I recently opined in an interview my analysis of the alteration of western thought’s views about essence/ousia, matter and form, should be focused on the difference in Plato and Aristotle.  Eastern theologian and philosopher Dr. Philip Sherrard made this point when elucidating the transition from Platonic conceptions of methexis to Aristotelian hylomorphism.  In order to shed light on this obscurity, we will review some citations that demonstrate the distinction.  In his Metaphysics, Aristotle writes of essence:

“That each individual thing is one and the same with its essence, and not merely accidentally so, is apparent, not only from the foregoing considerations, but because to have knowledge of the individual is to have knowledge of its essence; so that by setting out examples it is evident that both must be identical.But as for the accidental term, e.g. “cultured” or “white,” since it has two meanings, it is not true to say that the term itself is the same as its essence; for both the accidental term and that of which it is an accident are “white,” so that in one sense the essence and the term itself are the same, and in another they are not, because the essence is not the same as “the man” or “the white man,” but it is the same as the affection.” (Bk.
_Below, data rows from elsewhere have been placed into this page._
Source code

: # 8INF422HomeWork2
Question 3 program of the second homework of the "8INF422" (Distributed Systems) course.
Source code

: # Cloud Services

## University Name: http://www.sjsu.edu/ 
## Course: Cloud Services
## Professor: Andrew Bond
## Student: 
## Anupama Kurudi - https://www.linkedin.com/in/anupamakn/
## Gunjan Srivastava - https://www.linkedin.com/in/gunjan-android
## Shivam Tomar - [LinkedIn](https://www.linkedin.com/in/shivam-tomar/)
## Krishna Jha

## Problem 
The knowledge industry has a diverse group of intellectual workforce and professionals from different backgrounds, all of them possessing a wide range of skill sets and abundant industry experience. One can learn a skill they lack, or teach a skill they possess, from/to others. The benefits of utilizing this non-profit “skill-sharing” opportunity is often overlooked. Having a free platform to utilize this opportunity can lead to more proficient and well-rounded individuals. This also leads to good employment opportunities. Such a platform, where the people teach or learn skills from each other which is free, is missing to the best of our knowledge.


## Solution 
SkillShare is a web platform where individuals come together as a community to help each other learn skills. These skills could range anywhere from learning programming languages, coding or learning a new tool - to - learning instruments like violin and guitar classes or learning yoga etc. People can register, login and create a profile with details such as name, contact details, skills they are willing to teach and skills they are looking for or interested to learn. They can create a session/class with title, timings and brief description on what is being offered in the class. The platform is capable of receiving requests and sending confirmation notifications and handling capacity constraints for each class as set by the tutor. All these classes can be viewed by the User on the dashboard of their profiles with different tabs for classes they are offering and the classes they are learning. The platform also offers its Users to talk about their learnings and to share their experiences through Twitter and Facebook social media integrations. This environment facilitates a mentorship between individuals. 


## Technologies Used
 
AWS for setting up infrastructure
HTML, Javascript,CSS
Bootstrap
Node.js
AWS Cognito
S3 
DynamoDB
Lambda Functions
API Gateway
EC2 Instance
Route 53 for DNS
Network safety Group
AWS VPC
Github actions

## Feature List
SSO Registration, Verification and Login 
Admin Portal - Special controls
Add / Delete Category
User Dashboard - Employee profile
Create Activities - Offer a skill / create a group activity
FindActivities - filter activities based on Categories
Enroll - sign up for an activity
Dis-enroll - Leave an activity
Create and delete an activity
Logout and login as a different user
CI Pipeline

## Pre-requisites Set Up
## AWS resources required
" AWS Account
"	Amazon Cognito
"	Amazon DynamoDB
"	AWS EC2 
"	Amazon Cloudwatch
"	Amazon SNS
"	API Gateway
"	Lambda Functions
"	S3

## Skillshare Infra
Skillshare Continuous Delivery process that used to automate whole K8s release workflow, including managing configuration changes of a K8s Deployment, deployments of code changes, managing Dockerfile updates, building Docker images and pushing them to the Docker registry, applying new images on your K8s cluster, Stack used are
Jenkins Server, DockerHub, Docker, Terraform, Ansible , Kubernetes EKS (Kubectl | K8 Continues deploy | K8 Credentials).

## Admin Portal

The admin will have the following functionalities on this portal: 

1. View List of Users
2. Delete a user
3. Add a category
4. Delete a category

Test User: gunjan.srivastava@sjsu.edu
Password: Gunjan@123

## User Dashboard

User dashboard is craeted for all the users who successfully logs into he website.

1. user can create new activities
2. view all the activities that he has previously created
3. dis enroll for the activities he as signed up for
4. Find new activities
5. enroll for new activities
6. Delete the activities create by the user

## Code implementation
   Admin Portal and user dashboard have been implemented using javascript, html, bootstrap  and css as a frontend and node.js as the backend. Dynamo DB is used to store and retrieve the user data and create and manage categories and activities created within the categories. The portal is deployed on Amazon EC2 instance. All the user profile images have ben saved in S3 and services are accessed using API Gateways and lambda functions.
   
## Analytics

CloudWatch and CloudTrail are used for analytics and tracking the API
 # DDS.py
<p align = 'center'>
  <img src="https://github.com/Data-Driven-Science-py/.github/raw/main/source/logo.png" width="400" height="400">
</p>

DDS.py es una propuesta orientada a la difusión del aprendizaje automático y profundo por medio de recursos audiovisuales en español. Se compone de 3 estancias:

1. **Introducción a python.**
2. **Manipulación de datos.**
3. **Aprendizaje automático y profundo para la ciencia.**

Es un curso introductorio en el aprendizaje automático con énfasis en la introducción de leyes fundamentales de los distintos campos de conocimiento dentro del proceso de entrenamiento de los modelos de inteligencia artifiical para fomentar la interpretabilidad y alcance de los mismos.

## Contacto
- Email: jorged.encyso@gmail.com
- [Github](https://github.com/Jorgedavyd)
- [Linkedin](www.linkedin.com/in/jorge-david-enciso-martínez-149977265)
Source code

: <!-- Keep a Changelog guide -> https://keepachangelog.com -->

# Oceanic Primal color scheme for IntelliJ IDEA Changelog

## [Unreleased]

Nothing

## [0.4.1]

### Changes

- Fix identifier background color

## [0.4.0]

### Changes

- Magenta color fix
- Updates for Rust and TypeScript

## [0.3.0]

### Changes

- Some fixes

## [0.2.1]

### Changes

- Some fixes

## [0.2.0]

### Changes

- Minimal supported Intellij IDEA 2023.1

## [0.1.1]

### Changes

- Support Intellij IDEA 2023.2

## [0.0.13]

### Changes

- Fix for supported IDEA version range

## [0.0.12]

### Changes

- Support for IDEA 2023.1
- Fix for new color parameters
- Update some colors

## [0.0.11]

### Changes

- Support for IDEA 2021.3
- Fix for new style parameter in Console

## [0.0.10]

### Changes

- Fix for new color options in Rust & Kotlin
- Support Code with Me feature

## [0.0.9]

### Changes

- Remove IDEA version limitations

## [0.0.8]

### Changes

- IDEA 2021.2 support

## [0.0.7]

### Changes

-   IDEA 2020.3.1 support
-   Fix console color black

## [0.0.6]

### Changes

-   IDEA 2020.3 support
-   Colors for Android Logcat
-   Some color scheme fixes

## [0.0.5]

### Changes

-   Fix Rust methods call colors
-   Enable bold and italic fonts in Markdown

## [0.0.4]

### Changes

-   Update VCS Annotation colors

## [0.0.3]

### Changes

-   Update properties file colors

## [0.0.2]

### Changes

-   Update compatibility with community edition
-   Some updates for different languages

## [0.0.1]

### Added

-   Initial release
VII)

In response to this idea, citing Dr. Philip Serrard, I commented:

“In the position Sherrard lays out from the Platonic metaphysic, it is possible for a substance to constitute a unity, with more than one substance present in it.  The possibility of a real unity with really different multiplicities of substances involved in participation is not possible in the Aristotelian scheme, and the usage of the eastern fathers of the first seven centuries involved the Platonic version of this issue, not the Aristotelian.  This is how God is operant in the world in an immanent, energetic way, yet not diffused into it pantheistically.  This is how they formulated a Christology of real theosis that did not dissolve humanity into the divine ousia.

Since man, for Aristotle and Latin theologians, is a composite creature of body and soul, this duality in reference to hylomorphism creates a problem not just between God and world, Christ and His assumed humanity, but also between any particular object and universals.  If the intellect and soul are a substance separate from the body, constituting its form, it is difficult to see how it is possible for the soul to function separately.  But for Aristotle, the form of man does not exist separately from the body, or matter.  The reason for this ultimately is that Aristotle’s version of absolute simplicity is transferred from the Ideal realm of Plato into the here and now.  For Plato, the One was Ideal and perfect, in another, ideational realm.  For Aristotle, universals are temporal.  Both thinkers have obvious dialectics at work that are insurmountable given their respective systems.  For Aristotle, the simplicity of substances is placed in the temporal realm resulting in the inability of a unity to retain its identity while participating in other forms. For Plato, the dualism is evident in the inability to bridge the gap from the realm of forms to our realm of flux.

In the modern world the same problems are present in physics and the reductionist models of the universe.   Monism and dualism are two sides of the same coin and ultimately converge upon one another.  As has been posited many times, dialectics have determined the whole course of western thought for millennia, from the Greeks on.  In certain ways, the Egyptian metaphysic was better than its Hellenic progeny, yet even it and ancient Indian thought ultimately end up in the same monism and/or dualism.  Indeed, as Sherrard observes, the defining common denominator of perennial philosophies seems to be that ultimate reality is a wholly other, singular monadic/monistic super-essence of some kind.  For that super-essence, its existence and its being are coterminous:  Potentiality and actuality are synonymous in that “Super-Being,” being absolutely simple.”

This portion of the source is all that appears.